INTERNATIONAL OUTRAGE OVER PLANS

TO DUMP GARBAGE AT HADRIAN's VILLA

 

INTERNATIONAL outrage has prompted Italian officials to back down on plans to dump mountains of garbage adjacent to Hadrian's Villa at Tibur outside Rome.

When he decided to build his palace in the fields outside Rome in the 2nd Century AD, the Emperor Hadrian wanted to escape the sounds and the smells of the capital.

Little did he imagine that 18 centuries later the stench of the city would follow him there thanks to plans to build an emergency garbage dump near the villa, as Rome runs out of space to bury its trash.

But now, officials are backing away from the plan after environmentalists launched a protest and a "Save Hadrian's Villa" petition which has gathered over 6,000 signatures from historians and archaeologists.

"Hadrian’s Villa and its surroundings must not be disfigured. We cannot allow an international wave of protests," Italy’s Culture Minister Lorenzo Ornaghi told La Repubblica newspaper, after visiting the site.

Ornaghi has threatened to resign while the popular and well-respected head of Italy’s High Council for Cultural Heritage, Andrea Carandini, has vocally slammed the scheme and also threatened to quit over it.

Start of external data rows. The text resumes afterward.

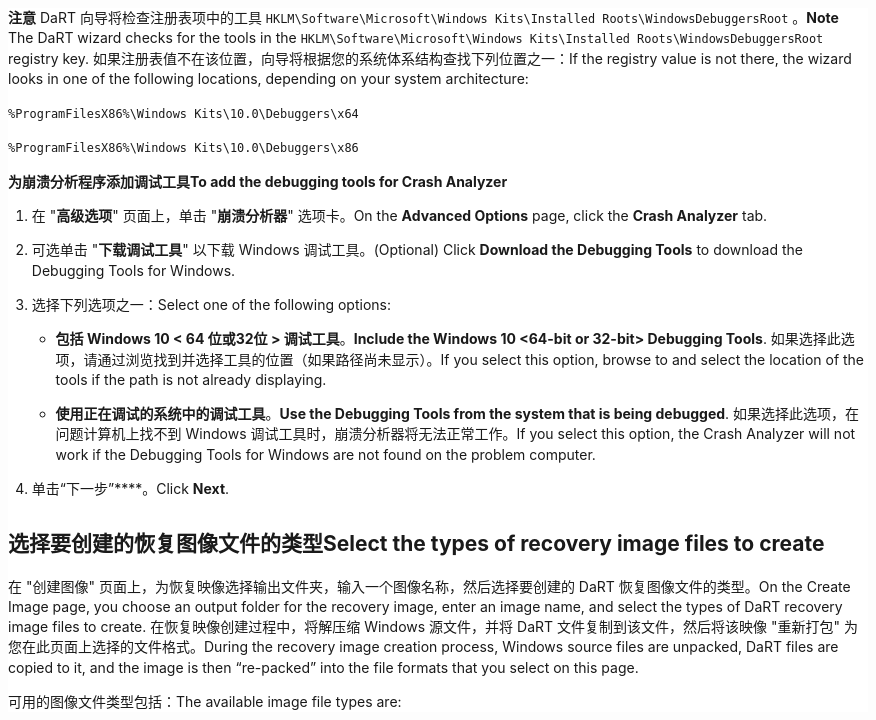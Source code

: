 <span data-ttu-id="4113c-196">**注意** DaRT 向导将检查注册表项中的工具 `HKLM\Software\Microsoft\Windows Kits\Installed Roots\WindowsDebuggersRoot` 。</span><span class="sxs-lookup"><span data-stu-id="4113c-196">**Note** The DaRT wizard checks for the tools in the `HKLM\Software\Microsoft\Windows Kits\Installed Roots\WindowsDebuggersRoot` registry key.</span></span> <span data-ttu-id="4113c-197">如果注册表值不在该位置，向导将根据您的系统体系结构查找下列位置之一：</span><span class="sxs-lookup"><span data-stu-id="4113c-197">If the registry value is not there, the wizard looks in one of the following locations, depending on your system architecture:</span></span>

`%ProgramFilesX86%\Windows Kits\10.0\Debuggers\x64`

`%ProgramFilesX86%\Windows Kits\10.0\Debuggers\x86`

 

**<span data-ttu-id="4113c-198">为崩溃分析程序添加调试工具</span><span class="sxs-lookup"><span data-stu-id="4113c-198">To add the debugging tools for Crash Analyzer</span></span>**

1.  <span data-ttu-id="4113c-199">在 "**高级选项**" 页面上，单击 "**崩溃分析器**" 选项卡。</span><span class="sxs-lookup"><span data-stu-id="4113c-199">On the **Advanced Options** page, click the **Crash Analyzer** tab.</span></span>

2.  <span data-ttu-id="4113c-200">可选单击 "**下载调试工具**" 以下载 Windows 调试工具。</span><span class="sxs-lookup"><span data-stu-id="4113c-200">(Optional) Click **Download the Debugging Tools** to download the Debugging Tools for Windows.</span></span>

3.  <span data-ttu-id="4113c-201">选择下列选项之一：</span><span class="sxs-lookup"><span data-stu-id="4113c-201">Select one of the following options:</span></span>

    -   <span data-ttu-id="4113c-202">**包括 Windows 10 &lt; 64 位或32位 &gt; 调试工具**。</span><span class="sxs-lookup"><span data-stu-id="4113c-202">**Include the Windows 10 &lt;64-bit or 32-bit&gt; Debugging Tools**.</span></span> <span data-ttu-id="4113c-203">如果选择此选项，请通过浏览找到并选择工具的位置（如果路径尚未显示）。</span><span class="sxs-lookup"><span data-stu-id="4113c-203">If you select this option, browse to and select the location of the tools if the path is not already displaying.</span></span>

    -   <span data-ttu-id="4113c-204">**使用正在调试的系统中的调试工具**。</span><span class="sxs-lookup"><span data-stu-id="4113c-204">**Use the Debugging Tools from the system that is being debugged**.</span></span> <span data-ttu-id="4113c-205">如果选择此选项，在问题计算机上找不到 Windows 调试工具时，崩溃分析器将无法正常工作。</span><span class="sxs-lookup"><span data-stu-id="4113c-205">If you select this option, the Crash Analyzer will not work if the Debugging Tools for Windows are not found on the problem computer.</span></span>

4.  <span data-ttu-id="4113c-206">单击“下一步”\*\*\*\*。</span><span class="sxs-lookup"><span data-stu-id="4113c-206">Click **Next**.</span></span>

## <span data-ttu-id="4113c-207">选择要创建的恢复图像文件的类型</span><span class="sxs-lookup"><span data-stu-id="4113c-207">Select the types of recovery image files to create</span></span>


<span data-ttu-id="4113c-208">在 "创建图像" 页面上，为恢复映像选择输出文件夹，输入一个图像名称，然后选择要创建的 DaRT 恢复图像文件的类型。</span><span class="sxs-lookup"><span data-stu-id="4113c-208">On the Create Image page, you choose an output folder for the recovery image, enter an image name, and select the types of DaRT recovery image files to create.</span></span> <span data-ttu-id="4113c-209">在恢复映像创建过程中，将解压缩 Windows 源文件，并将 DaRT 文件复制到该文件，然后将该映像 "重新打包" 为您在此页面上选择的文件格式。</span><span class="sxs-lookup"><span data-stu-id="4113c-209">During the recovery image creation process, Windows source files are unpacked, DaRT files are copied to it, and the image is then “re-packed” into the file formats that you select on this page.</span></span>

<span data-ttu-id="4113c-210">可用的图像文件类型包括：</span><span class="sxs-lookup"><span data-stu-id="4113c-210">The available image file types are:</span></span>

The fight to defend Hadrian's Villa near Tivoli from the garbage trucks has been spearheaded by a high-profile Roman noble. Prince Urbano Barberini, an actor, farmer and descendant of a 17th Century pope, is mustering local farmers for a fightback against a scheme he claims will ruin the UNESCO-listed ruins.

"This is like dumping rubbish next to the pyramids — what if tourists have to time their visits according to which way the wind is blowing?" said Barberini, who produces olive oil locally. "And should people attending the concerts held at the ruins bring gas masks?"

The decision to dump rubbish in an old quarry near the villa, after Rome's main garbage dump at Malagrotta was filled to capacity, involved using emergency powers to overrule bans on developing the virgin countryside.

A 250-acre complex of 30 buildings including palaces, baths, a theatre, temples and libraries built in Greek and Egyptian styles, Hadrian's villa centers around a small house sitting in the middle of a pool, accessed only by drawbridges, where the emperor could seek refuge from his court.

"You can't bury 2,000 years of history under tons of rubbish," wrote actor and campaigner Franca Valeri in a full-page appeal to Italian president Giorgio Napolitano taken out in Italian daily Corriere della Sera.

Barberini warned that a Roman era underground aquaduct which still carries water into Rome 25 kms away, is dug into the porous tufo under the site of the proposed dump and risks being polluted.

"A small tributary of a river that runs into the capital is also 30 meters from the site," he added. "It floods regularly, and we risk rubbish floating straight back to Rome."


A descendant of Pope Urban VIII, who commissioned works in Rome by Gian Lorenzo Bernini, Barberini owns a castle in the nearby picture postcard hamlet of San Vittorino. But he denied the campaign was a case of not-in-my-castle's-back yard.

"My visibility is useful, but this is really about local farmers who were all told to go organic and now will have nothing. We are fighting tanks with arrows, but this will be a battle to the end."

Local campaigners have been joined by Italian environmental group Legambiente, which has attacked the governor of the region of Lazio, which covers Rome, for opening new dumps instead of promoting recycling in Rome — with 80 per cent of the city's rubbish, it stated, still ending up in dumps.

The regional authority is also planning to unload tons of garbage in quarries next to the small town of Riano north of Rome, where locals have blocked railway lines in protest.

"We are heading towards a garbage crisis like Naples'," said Barberini. "Why couldn't they use their emergency powers to push recycling? The region once promoted the area around Hadrian's villa as a tourist destination, recommending a series of walks. Half of those pass straight through where the rubbish will be."